What is expected:
The lines to copy are those in the listing that hold the word "Senior".

——————

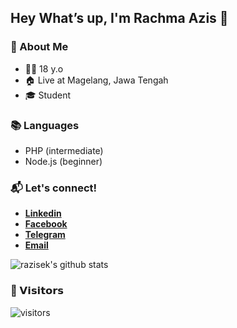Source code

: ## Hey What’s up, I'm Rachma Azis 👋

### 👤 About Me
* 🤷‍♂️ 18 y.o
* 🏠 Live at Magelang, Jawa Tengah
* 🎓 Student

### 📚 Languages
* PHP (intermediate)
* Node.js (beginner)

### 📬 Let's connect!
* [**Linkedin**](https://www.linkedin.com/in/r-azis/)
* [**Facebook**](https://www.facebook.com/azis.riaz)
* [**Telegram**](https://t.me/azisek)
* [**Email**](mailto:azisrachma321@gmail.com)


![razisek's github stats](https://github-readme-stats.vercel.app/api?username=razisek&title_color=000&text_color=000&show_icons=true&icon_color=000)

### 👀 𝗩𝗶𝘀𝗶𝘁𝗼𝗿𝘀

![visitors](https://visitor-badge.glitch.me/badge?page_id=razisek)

——————

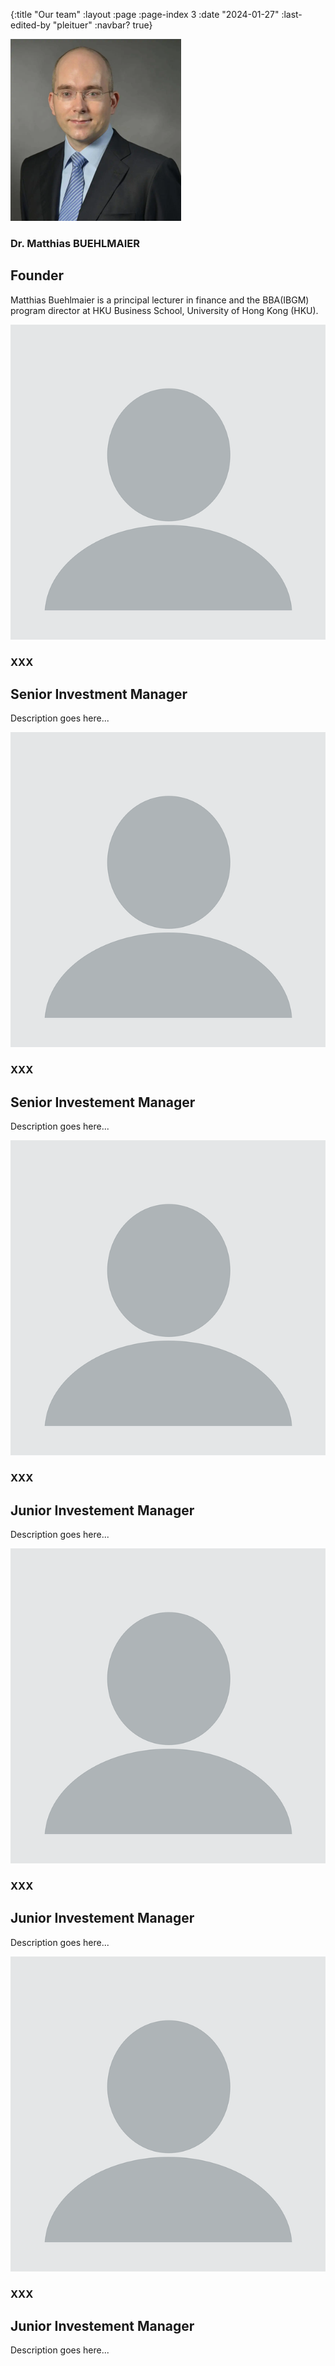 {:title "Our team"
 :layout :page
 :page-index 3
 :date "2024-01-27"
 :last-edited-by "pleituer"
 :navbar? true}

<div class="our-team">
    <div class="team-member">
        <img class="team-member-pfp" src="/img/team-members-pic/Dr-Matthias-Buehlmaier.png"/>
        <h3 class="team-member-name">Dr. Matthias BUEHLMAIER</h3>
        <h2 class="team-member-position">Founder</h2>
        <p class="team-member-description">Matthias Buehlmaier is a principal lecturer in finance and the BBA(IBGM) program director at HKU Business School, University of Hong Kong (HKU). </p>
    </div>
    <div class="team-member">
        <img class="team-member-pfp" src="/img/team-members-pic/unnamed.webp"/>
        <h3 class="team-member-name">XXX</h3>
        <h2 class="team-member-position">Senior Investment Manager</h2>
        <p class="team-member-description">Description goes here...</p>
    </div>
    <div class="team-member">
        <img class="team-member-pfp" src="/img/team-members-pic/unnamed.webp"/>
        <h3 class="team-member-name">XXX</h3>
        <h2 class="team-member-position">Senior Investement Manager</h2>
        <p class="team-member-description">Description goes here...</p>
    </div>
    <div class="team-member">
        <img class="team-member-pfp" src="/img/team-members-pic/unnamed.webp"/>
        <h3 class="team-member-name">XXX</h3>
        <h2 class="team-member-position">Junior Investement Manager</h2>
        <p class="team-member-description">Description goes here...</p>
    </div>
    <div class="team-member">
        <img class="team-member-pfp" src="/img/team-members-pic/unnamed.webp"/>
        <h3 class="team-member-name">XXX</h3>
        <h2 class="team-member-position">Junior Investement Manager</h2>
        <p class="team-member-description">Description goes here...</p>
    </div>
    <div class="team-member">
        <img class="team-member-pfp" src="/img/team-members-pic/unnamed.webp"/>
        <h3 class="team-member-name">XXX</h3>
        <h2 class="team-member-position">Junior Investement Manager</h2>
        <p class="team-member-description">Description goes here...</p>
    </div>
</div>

——————

Response for this exercise:
        <h2 class="team-member-position">Senior Investment Manager</h2>
        <h2 class="team-member-position">Senior Investement Manager</h2>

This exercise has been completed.